Could Judge Decide MVA Case on “Geometry Alone”?
In a recent Ontario case, the driver of the first car (the “First Driver”) was hit from behind by the driver of the second car (the “Second Driver”), who suffered injuries and sued for damages. As the court explained, this permutation is somewhat uncommon:
Typically, when one car hits another from behind, it is the operator of that car that bears the liability. The reason for this is obvious. It is the driver in the back that can see what is happening and who has the obligation to keep a sufficient distance between the two vehicles such that he or she can stop quickly upon being confronted with an unexpected situation or emergency. Nonetheless, in this case, it is the operator of the car in the back who sues and is the plaintiff.
The Second Driver’s claim was later dismissed on summary judgment, with the motion judge finding that he was wholly to blame for the accident. In particular, the judge rejected the Second Driver’s theory that the accident had occurred because the First Driver’s car had suddenly swerved in front of him, come to a sudden stop, and made a collision inevitable. In concluding that the First Driver could not have been at fault, the motion judge said:
Geometry alone makes this plain. For the damage to occur, as it did, it would be necessary for the [First Driver’s] vehicle to have swerved cleanly into the path of the car being driven by the [Second Driver’s] in time for it to straighten out the path it was travelling such that it was in place to be struck cleanly in the rear without any skid-marks or other sign of this kind of precipitous manoeuvre.
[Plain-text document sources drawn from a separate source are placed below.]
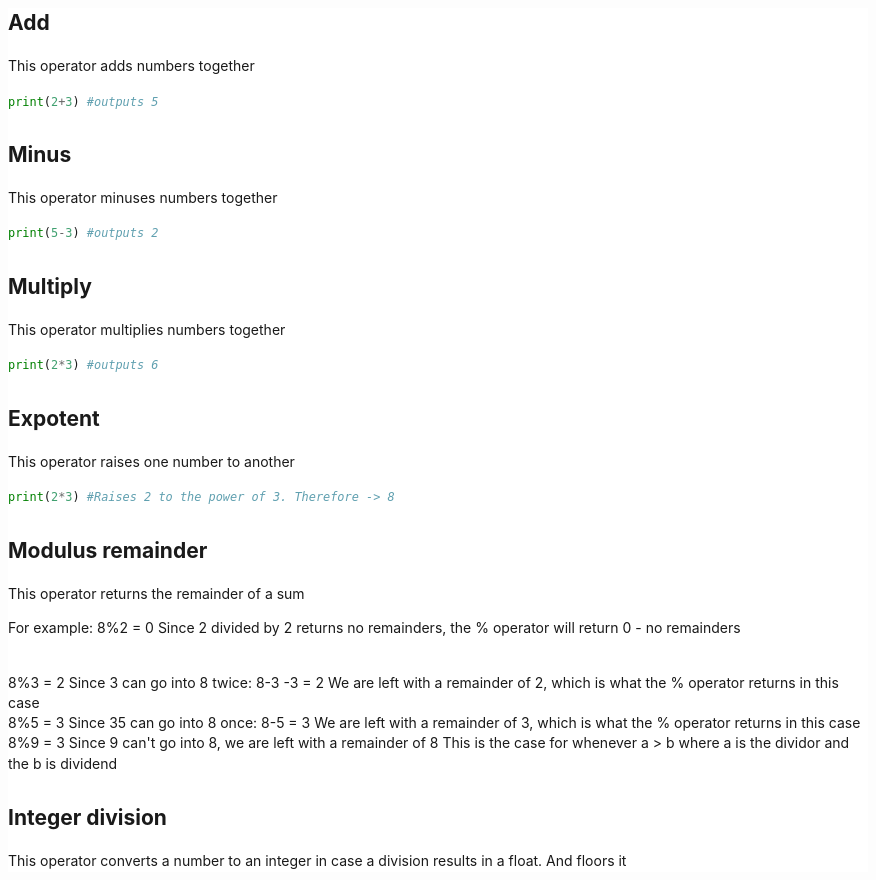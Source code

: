 ## Add
This operator adds numbers together

```python
print(2+3) #outputs 5
```

## Minus
This operator minuses numbers together

```python
print(5-3) #outputs 2
```

## Multiply
This operator multiplies numbers together

```python
print(2*3) #outputs 6
```

## Expotent
This operator raises one number to another

```python
print(2*3) #Raises 2 to the power of 3. Therefore -> 8
```

## Modulus remainder
This operator returns the remainder of a sum

For example:
8%2 = 0
Since 2 divided by 2 returns no remainders, the % operator will return 0 - no remainders

<br>
8%3 = 2
Since 3 can go into 8 twice:
8-3 -3 = 2
We are left with a remainder of 2, which is what the % operator returns in this case

<br>
8%5 = 3
Since 35 can go into 8 once:
8-5 = 3
We are left with a remainder of 3, which is what the % operator returns in this case

<br>
8%9 = 3
Since 9 can't go into 8, we are left with a remainder of 8
This is the case for whenever a > b where a is the dividor and the b is dividend

## Integer division
This operator converts a number to an integer in case a division results in a float. And floors it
The Second Driver appealed, on the basis that the motion judge had failed to adequately scrutinize the evidence. He claimed that the judge had jumped to unwarranted scientific and technical conclusions in the course of determining how the accident occurred and who was at fault.
The Court of Appeal disagreed. The motion judge had concluded that the accident was a “straight-forward rear-end collision,” after looking closely at the evidence that had been provided. Which evidence, incidentally, was less-than-ideal: Despite being the one to bring the damages claim, and despite bearing the onus to convince the court he was not negligent, the Second Driver had failed to give any coherent explanation of how the collision occurred. He also failed to provide persuasive evidence from the passenger in the vehicle (who admitted that he did not see how the accident happened) nor from the investigating police officer.
That being the case, the motion judge was “simply drawing reasonable inference from the uncontested facts”, and in the Appeal Court’s view had made no errors. The Second Driver’s appeal was dismissed. See Chernet v. RBC General Insurance Company, 2017 ONCA 337 (CanLII).